Collected data:
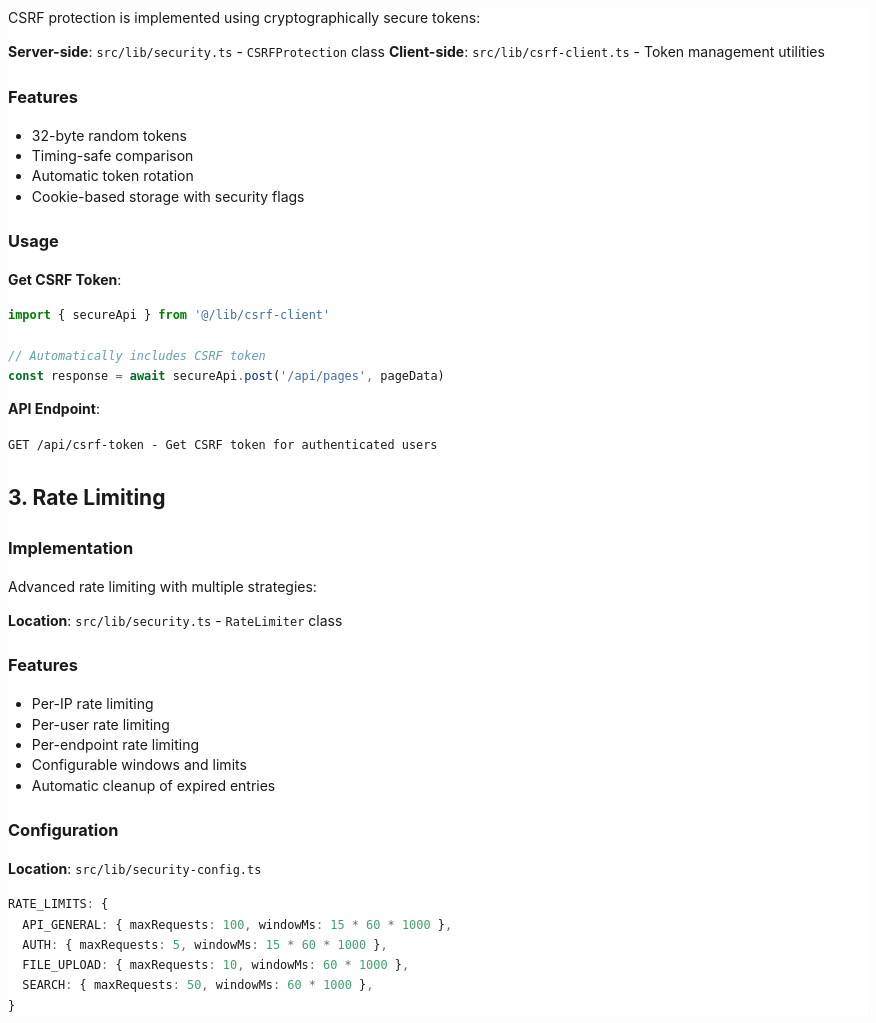 CSRF protection is implemented using cryptographically secure tokens:

**Server-side**: `src/lib/security.ts` - `CSRFProtection` class
**Client-side**: `src/lib/csrf-client.ts` - Token management utilities

### Features

- 32-byte random tokens
- Timing-safe comparison
- Automatic token rotation
- Cookie-based storage with security flags

### Usage

**Get CSRF Token**:
```typescript
import { secureApi } from '@/lib/csrf-client'

// Automatically includes CSRF token
const response = await secureApi.post('/api/pages', pageData)
```

**API Endpoint**:
```
GET /api/csrf-token - Get CSRF token for authenticated users
```

## 3. Rate Limiting

### Implementation

Advanced rate limiting with multiple strategies:

**Location**: `src/lib/security.ts` - `RateLimiter` class

### Features

- Per-IP rate limiting
- Per-user rate limiting
- Per-endpoint rate limiting
- Configurable windows and limits
- Automatic cleanup of expired entries

### Configuration

**Location**: `src/lib/security-config.ts`

```typescript
RATE_LIMITS: {
  API_GENERAL: { maxRequests: 100, windowMs: 15 * 60 * 1000 },
  AUTH: { maxRequests: 5, windowMs: 15 * 60 * 1000 },
  FILE_UPLOAD: { maxRequests: 10, windowMs: 60 * 1000 },
  SEARCH: { maxRequests: 50, windowMs: 60 * 1000 },
}
```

Work instruction:
In the data above, find each line that has the word "client" and copy it out.

Output for this task:
**Client-side**: `src/lib/csrf-client.ts` - Token management utilities
import { secureApi } from '@/lib/csrf-client'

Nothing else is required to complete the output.